**Assignment:** Where the records below show a line containing "- [ ] RF15: Yo", start copying; end with the line containing "- [ ] RF01: Yo como administrador", and copy it too.

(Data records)
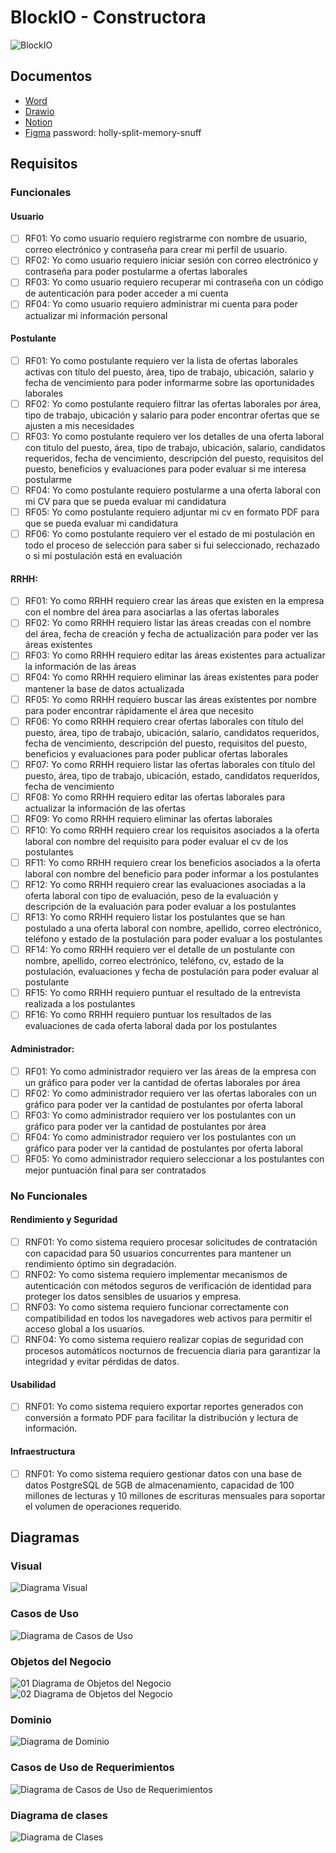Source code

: # BlockIO - Constructora

![BlockIO](./public/github/readme.png)

## Documentos

- [Word](https://1drv.ms/w/c/2e4310b32a46e850/ESXeNftA2i1HhBlXoaJYeUgBuQJ3xLvFAK_GeMhEW0ToxA?e=9bkN9E)
- [Drawio](https://drive.google.com/file/d/1HDMDTLyKFnb8hdhfr96ca60cYDoqE0RB/view?usp=sharing)
- [Notion](https://www.notion.so/Sistema-de-Contrataci-n-de-Personal-Constructora-1d83d565278b8041978afb6dc7146a31?source=copy_link)
- [Figma](https://www.figma.com/design/3clktrPCjFf0RpuyxtQJTC/Blockito---Constructora?node-id=1-7&t=skwruTowEQpgUTJY-1)
  password: holly-split-memory-snuff

## Requisitos

### Funcionales

#### Usuario

- [ ] RF01: Yo como usuario requiero registrarme con nombre de usuario, correo
      electrónico y contraseña para crear mi perfil de usuario.
- [ ] RF02: Yo como usuario requiero iniciar sesión con correo electrónico y
      contraseña para poder postularme a ofertas laborales
- [ ] RF03: Yo como usuario requiero recuperar mi contraseña con un código de
      autenticación para poder acceder a mi cuenta
- [ ] RF04: Yo como usuario requiero administrar mi cuenta para poder actualizar
      mi información personal

#### Postulante

- [ ] RF01: Yo como postulante requiero ver la lista de ofertas laborales
      activas con título del puesto, área, tipo de trabajo, ubicación, salario y
      fecha de vencimiento para poder informarme sobre las oportunidades
      laborales
- [ ] RF02: Yo como postulante requiero filtrar las ofertas laborales por área,
      tipo de trabajo, ubicación y salario para poder encontrar ofertas que se
      ajusten a mis necesidades
- [ ] RF03: Yo como postulante requiero ver los detalles de una oferta laboral
      con titulo del puesto, área, tipo de trabajo, ubicación, salario,
      candidatos requeridos, fecha de vencimiento, descripción del puesto,
      requisitos del puesto, beneficios y evaluaciones para poder evaluar si me
      interesa postularme
- [ ] RF04: Yo como postulante requiero postularme a una oferta laboral con mi
      CV para que se pueda evaluar mi candidatura
- [ ] RF05: Yo como postulante requiero adjuntar mi cv en formato PDF para que
      se pueda evaluar mi candidatura
- [ ] RF06: Yo como postulante requiero ver el estado de mi postulación en todo
      el proceso de selección para saber si fui seleccionado, rechazado o si mi
      postulación está en evaluación

#### RRHH:

- [ ] RF01: Yo como RRHH requiero crear las áreas que existen en la empresa con
      el nombre del área para asociarlas a las ofertas laborales
- [ ] RF02: Yo como RRHH requiero listar las áreas creadas con el nombre del
      área, fecha de creación y fecha de actualización para poder ver las áreas
      existentes
- [ ] RF03: Yo como RRHH requiero editar las áreas existentes para actualizar la
      información de las áreas
- [ ] RF04: Yo como RRHH requiero eliminar las áreas existentes para poder
      mantener la base de datos actualizada
- [ ] RF05: Yo como RRHH requiero buscar las áreas existentes por nombre para
      poder encontrar rápidamente el área que necesito
- [ ] RF06: Yo como RRHH requiero crear ofertas laborales con título del puesto,
      área, tipo de trabajo, ubicación, salario, candidatos requeridos, fecha de
      vencimiento, descripción del puesto, requisitos del puesto, beneficios y
      evaluaciones para poder publicar ofertas laborales
- [ ] RF07: Yo como RRHH requiero listar las ofertas laborales con título del
      puesto, área, tipo de trabajo, ubicación, estado, candidatos requeridos,
      fecha de vencimiento
- [ ] RF08: Yo como RRHH requiero editar las ofertas laborales para actualizar
      la información de las ofertas
- [ ] RF09: Yo como RRHH requiero eliminar las ofertas laborales
- [ ] RF10: Yo como RRHH requiero crear los requisitos asociados a la oferta
      laboral con nombre del requisito para poder evaluar el cv de los
      postulantes
- [ ] RF11: Yo como RRHH requiero crear los beneficios asociados a la oferta
      laboral con nombre del beneficio para poder informar a los postulantes
- [ ] RF12: Yo como RRHH requiero crear las evaluaciones asociadas a la oferta
      laboral con tipo de evaluación, peso de la evaluación y descripción de la
      evaluación para poder evaluar a los postulantes
- [ ] RF13: Yo como RRHH requiero listar los postulantes que se han postulado a
      una oferta laboral con nombre, apellido, correo electrónico, teléfono y
      estado de la postulación para poder evaluar a los postulantes
- [ ] RF14: Yo como RRHH requiero ver el detalle de un postulante con nombre,
      apellido, correo electrónico, teléfono, cv, estado de la postulación,
      evaluaciones y fecha de postulación para poder evaluar al postulante
- [ ] RF15: Yo como RRHH requiero puntuar el resultado de la entrevista
      realizada a los postulantes
- [ ] RF16: Yo como RRHH requiero puntuar los resultados de las evaluaciones de
      cada oferta laboral dada por los postulantes

#### Administrador:

- [ ] RF01: Yo como administrador requiero ver las áreas de la empresa con un
      gráfico para poder ver la cantidad de ofertas laborales por área
- [ ] RF02: Yo como administrador requiero ver las ofertas laborales con un
      gráfico para poder ver la cantidad de postulantes por oferta laboral
- [ ] RF03: Yo como administrador requiero ver los postulantes con un gráfico
      para poder ver la cantidad de postulantes por área
- [ ] RF04: Yo como administrador requiero ver los postulantes con un gráfico
      para poder ver la cantidad de postulantes por oferta laboral
- [ ] RF05: Yo como administrador requiero seleccionar a los postulantes con
      mejor puntuación final para ser contratados

### No Funcionales

#### Rendimiento y Seguridad

- [ ] RNF01: Yo como sistema requiero procesar solicitudes de contratación con
      capacidad para 50 usuarios concurrentes para mantener un rendimiento
      óptimo sin degradación.
- [ ] RNF02: Yo como sistema requiero implementar mecanismos de autenticación
      con métodos seguros de verificación de identidad para proteger los datos
      sensibles de usuarios y empresa.
- [ ] RNF03: Yo como sistema requiero funcionar correctamente con compatibilidad
      en todos los navegadores web activos para permitir el acceso global a los
      usuarios.
- [ ] RNF04: Yo como sistema requiero realizar copias de seguridad con procesos
      automáticos nocturnos de frecuencia diaria para garantizar la integridad y
      evitar pérdidas de datos.

#### Usabilidad

- [ ] RNF01: Yo como sistema requiero exportar reportes generados con conversión
      a formato PDF para facilitar la distribución y lectura de información.

#### Infraestructura

- [ ] RNF01: Yo como sistema requiero gestionar datos con una base de datos
      PostgreSQL de 5GB de almacenamiento, capacidad de 100 millones de lecturas
      y 10 millones de escrituras mensuales para soportar el volumen de
      operaciones requerido.

## Diagramas

### Visual

![Diagrama Visual](./diagrams/visual.png)

### Casos de Uso

![Diagrama de Casos de Uso](./diagrams/use_cases.png)

### Objetos del Negocio

![01 Diagrama de Objetos del Negocio](./diagrams/01_bussiness_object.png)
![02 Diagrama de Objetos del Negocio](./diagrams/02_bussiness_object.png)

### Dominio

![Diagrama de Dominio](./diagrams/domain.png)

### Casos de Uso de Requerimientos

![Diagrama de Casos de Uso de Requerimientos](./diagrams/use_cases_requirements.png)

### Diagrama de clases

![Diagrama de Clases](./diagrams/classes.png)
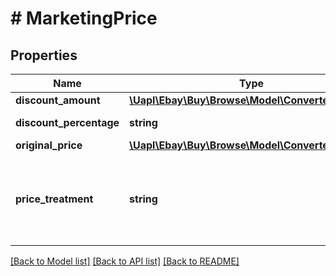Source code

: # # MarketingPrice

## Properties

Name | Type | Description | Notes
------------ | ------------- | ------------- | -------------
**discount_amount** | [**\Uapl\Ebay\Buy\Browse\Model\ConvertedAmount**](ConvertedAmount.md) |  | [optional]
**discount_percentage** | **string** | This field expresses the percentage of the seller discount based on the value in the originalPrice container. | [optional]
**original_price** | [**\Uapl\Ebay\Buy\Browse\Model\ConvertedAmount**](ConvertedAmount.md) |  | [optional]
**price_treatment** | **string** | Indicates the pricing treatment (discount) that was applied to the price of the item. Note: The pricing treatment affects the way and where the discounted price can be displayed. For implementation help, refer to &lt;a href&#x3D;&#39;https://developer.ebay.com/api-docs/buy/browse/types/gct:PriceTreatmentEnum&#39;&gt;eBay API documentation&lt;/a&gt; | [optional]

[[Back to Model list]](../../README.md#models) [[Back to API list]](../../README.md#endpoints) [[Back to README]](../../README.md)
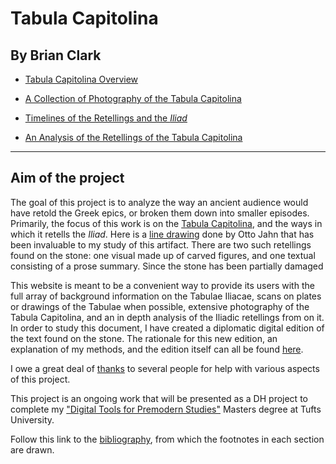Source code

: # Tabula Capitolina

## By Brian Clark

- [Tabula Capitolina Overview](intro.md)

- [A Collection of Photography of the Tabula Capitolina](images.md)

- [Timelines of the Retellings and the *Iliad*](timeLinePage.md)

- [An Analysis of the Retellings of the Tabula Capitolina](analysisPage.md)


---------

## Aim of the project

The goal of this project is to analyze the way an ancient audience would have retold the Greek epics, or broken them down into smaller episodes. Primarily, the focus of this work is on the [Tabula Capitolina](http://shot.holycross.edu/eikon/tabulaeiliacae/Capitoline_1.jpg), and the ways in which it retells the *Iliad*. Here is a [line drawing](http://www.mediterranees.net/art_antique/oeuvres/iliaca/images/capitolina1.gif) done by Otto Jahn that has been invaluable to my study of this artifact. There are two such retellings found on the stone: one visual made up of carved figures, and one textual consisting of a prose summary. Since the stone has been partially damaged   

This website is meant to be a convenient way to provide its users with the full array of background information on the Tabulae Iliacae, scans on plates or drawings of the Tabulae when possible, extensive photography of the Tabula Capitolina, and an in depth analysis of the Iliadic retellings from on it. In order to study this document, I have created a diplomatic digital edition of the text found on the stone. The rationale for this new edition, an explanation of my methods, and the edition itself can all be found [here](digitalEditing.md).

I owe a great deal of [thanks](thanks.md) to several people for help with various aspects of this project.

This project is an ongoing work that will be presented as a DH project to complete my ["Digital Tools for Premodern Studies"](http://ase.tufts.edu/classics/graduate/digitalTools.htm) Masters degree at Tufts University. 

Follow this link to the [bibliography](bibliography.md), from which the footnotes in each section are drawn.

**The answer:**
- [ ] RF15: Yo como RRHH requiero puntuar el resultado de la entrevista
      realizada a los postulantes
- [ ] RF16: Yo como RRHH requiero puntuar los resultados de las evaluaciones de
      cada oferta laboral dada por los postulantes

#### Administrador:

- [ ] RF01: Yo como administrador requiero ver las áreas de la empresa con un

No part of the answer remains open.